Raul Bisneto acusou a Secretaria de Estado de Esporte, Lazer e Turismo de não ter cumprido os itens que lhe competiam no convênio firmado com os parceiros do Centro de Excelência de Judô.


De acordo com o convênio, a Pasta deveria ter repassado, durante o primeiro ano e por meio do Instituto Memorial Salto Triplo, R$ 730 mil à Associação de Judô de Bastos para o custeio de despesas com a equipe técnica (coordenador, técnico e auxiliar), estadia e alimentação dos 15 atletas aprovados no processo seletivo e oriundos de outras cidades, viagens para torneio e hospedagem, incluindo-se nesse item os judocas locais também previamente selecionados, equipamentos, entre outras.


“Dos R$ 730 mil que deveriam ter sido repassados à associação, do início do projeto, em agosto de 2008, até 29 de julho deste ano, quando foi consolidada a paralisação, recebemos apenas R$ 80 mil, o correspondente a pouco mais de 10% do valor.
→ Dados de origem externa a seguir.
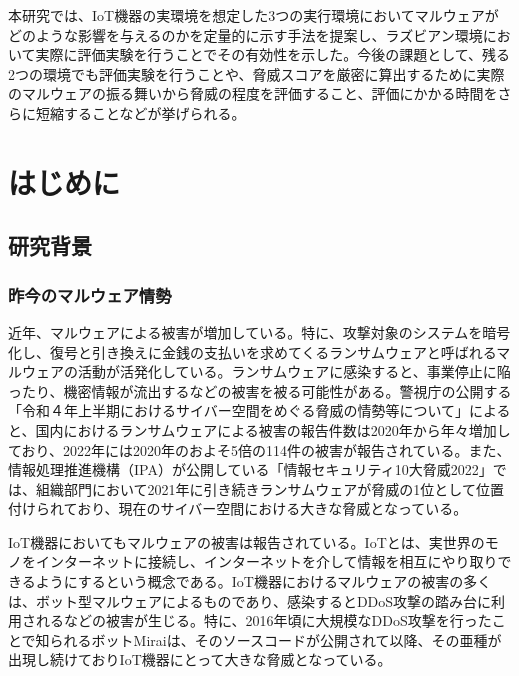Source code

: \documentclass[12pt,a4paper,titlepage,report]{jsbook}
\begin{document}
本研究では、IoT機器の実環境を想定した3つの実行環境においてマルウェアがどのような影響を与えるのかを定量的に示す手法を提案し、ラズビアン環境において実際に評価実験を行うことでその有効性を示した。今後の課題として、残る2つの環境でも評価実験を行うことや、脅威スコアを厳密に算出するために実際のマルウェアの振る舞いから脅威の程度を評価すること、評価にかかる時間をさらに短縮することなどが挙げられる。



\tableofcontents
\listoffigures
\listoftables
\newpage


\pagestyle{plain}




\chapter{はじめに}
\section{研究背景}
\subsection{昨今のマルウェア情勢}
近年、マルウェアによる被害が増加している。特に、攻撃対象のシステムを暗号化し、復号と引き換えに金銭の支払いを求めてくるランサムウェアと呼ばれるマルウェアの活動が活発化している。ランサムウェアに感染すると、事業停止に陥ったり、機密情報が流出するなどの被害を被る可能性がある。警視庁の公開する「令和４年上半期におけるサイバー空間をめぐる脅威の情勢等について」\cite{policereport}によると、国内におけるランサムウェアによる被害の報告件数は2020年から年々増加しており、2022年には2020年のおよそ5倍の114件の被害が報告されている。また、情報処理推進機構（IPA）が公開している「情報セキュリティ10大脅威2022」\cite{bestthreat2022}では、組織部門において2021年に引き続きランサムウェアが脅威の1位として位置付けられており、現在のサイバー空間における大きな脅威となっている。

IoT機器においてもマルウェアの被害は報告されている。IoTとは、実世界のモノをインターネットに接続し、インターネットを介して情報を相互にやり取りできるようにするという概念である。IoT機器におけるマルウェアの被害の多くは、ボット型マルウェアによるものであり、感染するとDDoS攻撃の踏み台に利用されるなどの被害が生じる。特に、2016年頃に大規模なDDoS攻撃を行ったことで知られるボットMiraiは、そのソースコードが公開されて以降、その亜種が出現し続けておりIoT機器にとって大きな脅威となっている。\cite{malwaresurvey}
\end{document}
Essa verba não foi suficiente sequer para suprir as despesas com a alimentação dos atletas”, reclamou.


Raul Binesto garantiu que “o governo não cumpriu nem aquilo que se comprometeu com relação à Unesp, à qual competiria, conforme o convênio, colocar à disposição dos judocas toda uma estrutura de apoio que engloba serviços de Saúde nas áreas de traumatologia, ortopedia, odontologia, nutrição, psicologia, entre outros”.

 

TRANSTORNOS E PREJUÍZOS

 

Essa situação obrigou a Associação de Judô de Bastos a arcar, ao longo desses 11 meses, com despesas relacionadas a medicamentos, tratamento médico, alimentação, aquisição de kimonos, viagens, entre outras, para que o projeto tivesse continuidade. Compromissos que, segundo seu presidente, acabaram resultando em uma dívida que beira R$ 30 mil.


“Nossa esperança era um dia receber este dinheiro de volta, porém, para nossa surpresa o que recebemos foi o comunicado de paralisação do projeto por tempo indeterminado”, indigna-se Raul Bisneto.


Disse ainda que parte dos judocas retornou à sua cidade de origem. “Alguns dos selecionados para o Centro de Excelência, conseguimos encaixar em Projeto do Sesi (Serviço Nacional da Indústria) e no Centro de Excelência de São Paulo, o único que continua em atividade. Fomos obrigados ainda a dispensar o auxiliar técnico Eduardo Marandola”, lamentou.


A Tribuna fez contato telefônico com a Secretaria de Esportes, no início da tarde de quinta-feira, dia 10, para ouvir a versão do coordenador Nelson Gil de Oliveira sobre o caso e foi informada de que ele encontra-se em período de férias. Novo contato foi feito com o gabinete do titular da Pasta, Claury Santos Alves da Silva, mas a ligação foi repassada por uma funcionária à assessoria de imprensa. O assessor Erick disse que teria de consultar o setor Jurídico para checar a veracidade das acusações, o que demandaria tempo. Até o fechamento desta página, às 14h30, a assessoria não havia retornado o contato da Tribuna.